Also today: ICC says those guilty of Guinea’s September massacre will pay; Chad wants UN peacekeepers to leave; Schengen nations fight over Libyan visa move; Madagascar’s coup leader promises free and fair elections, on his own terms; Ugandan priest shows gay porn to congregation; Archbishop Tutu’s genes show he’s related to the San; Non-refrigerated vaccines a breakthrough for African health.
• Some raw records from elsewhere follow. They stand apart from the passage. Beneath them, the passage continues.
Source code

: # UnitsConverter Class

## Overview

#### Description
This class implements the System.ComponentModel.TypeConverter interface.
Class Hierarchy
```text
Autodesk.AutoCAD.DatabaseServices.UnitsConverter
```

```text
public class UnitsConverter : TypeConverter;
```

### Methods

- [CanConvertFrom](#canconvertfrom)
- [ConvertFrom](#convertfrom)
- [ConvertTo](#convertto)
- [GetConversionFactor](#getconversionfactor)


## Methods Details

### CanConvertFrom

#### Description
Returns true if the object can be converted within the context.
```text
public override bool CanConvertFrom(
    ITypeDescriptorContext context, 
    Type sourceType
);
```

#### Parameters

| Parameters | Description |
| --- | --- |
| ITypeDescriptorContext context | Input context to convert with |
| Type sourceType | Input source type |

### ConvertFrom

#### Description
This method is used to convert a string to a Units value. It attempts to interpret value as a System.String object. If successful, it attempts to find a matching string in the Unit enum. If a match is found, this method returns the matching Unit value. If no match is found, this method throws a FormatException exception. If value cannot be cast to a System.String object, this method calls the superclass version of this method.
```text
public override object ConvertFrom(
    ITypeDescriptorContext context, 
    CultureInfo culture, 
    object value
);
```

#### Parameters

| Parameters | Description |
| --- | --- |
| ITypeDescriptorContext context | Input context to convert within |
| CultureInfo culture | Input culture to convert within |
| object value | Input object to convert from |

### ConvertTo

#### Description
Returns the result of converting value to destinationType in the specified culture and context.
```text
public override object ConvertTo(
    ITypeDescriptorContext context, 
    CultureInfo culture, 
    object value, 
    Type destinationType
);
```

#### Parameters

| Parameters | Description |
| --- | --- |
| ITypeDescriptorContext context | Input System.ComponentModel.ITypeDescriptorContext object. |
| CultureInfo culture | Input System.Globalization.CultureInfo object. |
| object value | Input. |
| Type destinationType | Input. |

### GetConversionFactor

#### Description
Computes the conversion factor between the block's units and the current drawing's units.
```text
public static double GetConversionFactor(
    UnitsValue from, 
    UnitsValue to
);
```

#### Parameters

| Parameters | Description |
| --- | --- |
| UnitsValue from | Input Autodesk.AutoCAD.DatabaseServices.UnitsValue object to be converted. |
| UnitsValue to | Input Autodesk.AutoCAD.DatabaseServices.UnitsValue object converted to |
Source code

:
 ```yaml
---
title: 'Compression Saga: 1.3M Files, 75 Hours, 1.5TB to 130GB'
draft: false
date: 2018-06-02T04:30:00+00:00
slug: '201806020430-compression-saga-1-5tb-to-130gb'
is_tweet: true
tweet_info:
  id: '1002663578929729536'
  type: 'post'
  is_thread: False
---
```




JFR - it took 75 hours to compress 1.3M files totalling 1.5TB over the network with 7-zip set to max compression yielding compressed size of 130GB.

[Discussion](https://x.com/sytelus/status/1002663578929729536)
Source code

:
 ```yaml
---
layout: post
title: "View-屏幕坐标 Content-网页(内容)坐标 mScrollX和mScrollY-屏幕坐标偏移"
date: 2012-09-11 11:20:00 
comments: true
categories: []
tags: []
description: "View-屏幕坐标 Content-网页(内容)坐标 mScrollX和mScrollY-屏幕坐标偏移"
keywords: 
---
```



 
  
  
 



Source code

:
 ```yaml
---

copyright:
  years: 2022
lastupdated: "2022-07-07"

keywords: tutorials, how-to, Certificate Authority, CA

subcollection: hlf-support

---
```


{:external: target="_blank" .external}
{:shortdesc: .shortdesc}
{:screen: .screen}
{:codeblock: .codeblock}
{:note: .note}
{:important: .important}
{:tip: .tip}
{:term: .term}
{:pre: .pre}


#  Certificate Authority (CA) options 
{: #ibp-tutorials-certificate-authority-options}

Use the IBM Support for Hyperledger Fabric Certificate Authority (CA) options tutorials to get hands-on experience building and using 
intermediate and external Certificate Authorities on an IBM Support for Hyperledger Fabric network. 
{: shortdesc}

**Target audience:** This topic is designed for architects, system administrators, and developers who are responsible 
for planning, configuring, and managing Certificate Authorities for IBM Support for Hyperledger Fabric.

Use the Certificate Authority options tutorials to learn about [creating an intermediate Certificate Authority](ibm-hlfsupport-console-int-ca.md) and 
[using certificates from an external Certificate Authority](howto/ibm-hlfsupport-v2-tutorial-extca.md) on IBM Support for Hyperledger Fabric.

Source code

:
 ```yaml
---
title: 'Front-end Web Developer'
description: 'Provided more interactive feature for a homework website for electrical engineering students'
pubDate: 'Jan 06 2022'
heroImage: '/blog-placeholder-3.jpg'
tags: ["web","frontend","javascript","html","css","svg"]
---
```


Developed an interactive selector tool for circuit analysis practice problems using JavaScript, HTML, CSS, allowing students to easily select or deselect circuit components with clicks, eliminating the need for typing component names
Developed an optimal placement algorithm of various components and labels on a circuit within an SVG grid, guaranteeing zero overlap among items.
Niger coup leaders close borders, impose curfew
Niger President Mamadou Tandja has been ousted after a protracted gun battle around the presidential palace in the capital, Niamey. Tandja changed the constitution in August to allow him to stand for a third five-year term, a likely reason for the insurrection. Coup leaders announced on television that the West African country’s constitution has been suspended and all state institutions dissolved. Instead, the new junta said the nation will be led by a Supreme Council for the Restoration of Democracy. Tandja is thought to be being held at a military barracks near the city, along with other government ministers. The coup leaders said on television they want to make Niger an example of democracy and good governance. They’ve closed the country’s borders and imposed a curfew, so democracy will take a while.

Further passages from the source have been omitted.